### EXERCISE OBJECTIVE:
Counting only lines that contain "components", how many are there in the records below? Give the figure alone.

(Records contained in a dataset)

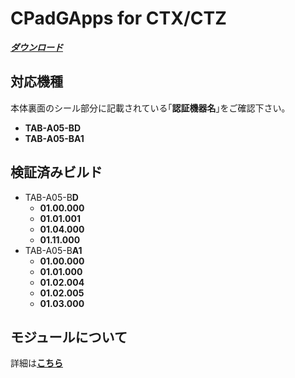 # CPadGApps for CTX/CTZ

[***ダウンロード***](https://github.com/s1204IT/CPadGApps/releases/latest/download/CPadGApps-CTXZ.zip "CPadGApps-CTXZ.zip")

## 対応機種
本体裏面のシール部分に記載されている｢**認証機器名**｣をご確認下さい｡
- **TAB-A05-BD**
- **TAB-A05-BA1**

## 検証済みビルド
- TAB-A05-B**D**
  - **01.00.000**
  - **01.01.001**
  - **01.04.000**
  - **01.11.000**
- TAB-A05-B**A1**
  - **01.00.000**
  - **01.01.000**
  - **01.02.004**
  - **01.02.005**
  - **01.03.000**

## モジュールについて
詳細は[**こちら**](MODULE.md)
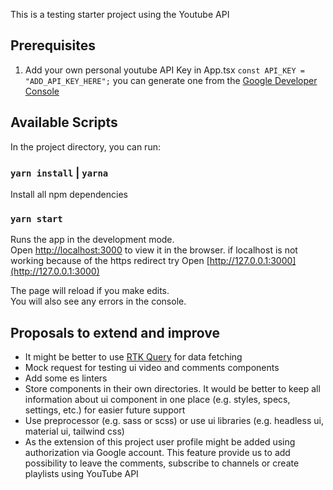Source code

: This is a testing starter project using the Youtube API

## Prerequisites

1. Add your own personal youtube API Key in App.tsx `const API_KEY = "ADD_API_KEY_HERE";`
   you can generate one from the [Google Developer Console](https://console.developers.google.com/)

## Available Scripts

In the project directory, you can run:

### `yarn install` | `yarna`

Install all npm dependencies

### `yarn start`

Runs the app in the development mode.<br>
Open [http://localhost:3000](http://localhost:3000) to view it in the browser.
if localhost is not working because of the https redirect try Open [http://127.0.0.1:3000](http://127.0.0.1:3000)

The page will reload if you make edits.<br>
You will also see any errors in the console.

## Proposals to extend and improve
- It might be better to use [RTK Query](https://redux-toolkit.js.org/tutorials/rtk-query/) for data fetching
- Mock request for testing ui video and comments components
- Add some es linters
- Store components in their own directories. It would be better to keep all information about ui component in one place (e.g. styles, specs, settings, etc.) for easier future support
- Use preprocessor (e.g. sass or scss) or use ui libraries (e.g. headless ui, material ui, tailwind css)
- As the extension of this project user profile might be added using authorization via Google account. This feature provide us to add possibility to leave the comments, subscribe to channels or create playlists using YouTube API

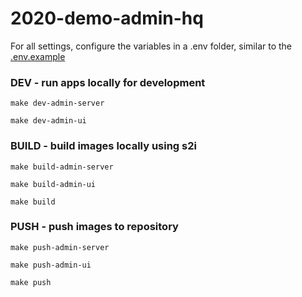 # 2020-demo-admin-hq

For all settings, configure the variables in a .env folder, similar to the [.env.example](.env.example)

### DEV - run apps locally for development
`make dev-admin-server`

`make dev-admin-ui`


### BUILD - build images locally using s2i

`make build-admin-server`

`make build-admin-ui`

`make build`


### PUSH - push images to repository

`make push-admin-server`

`make push-admin-ui`

`make push` 
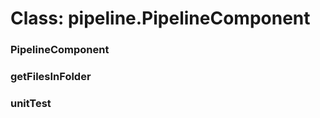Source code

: # Class: pipeline.PipelineComponent

### PipelineComponent




### getFilesInFolder




### unitTest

### OUTPUT:
2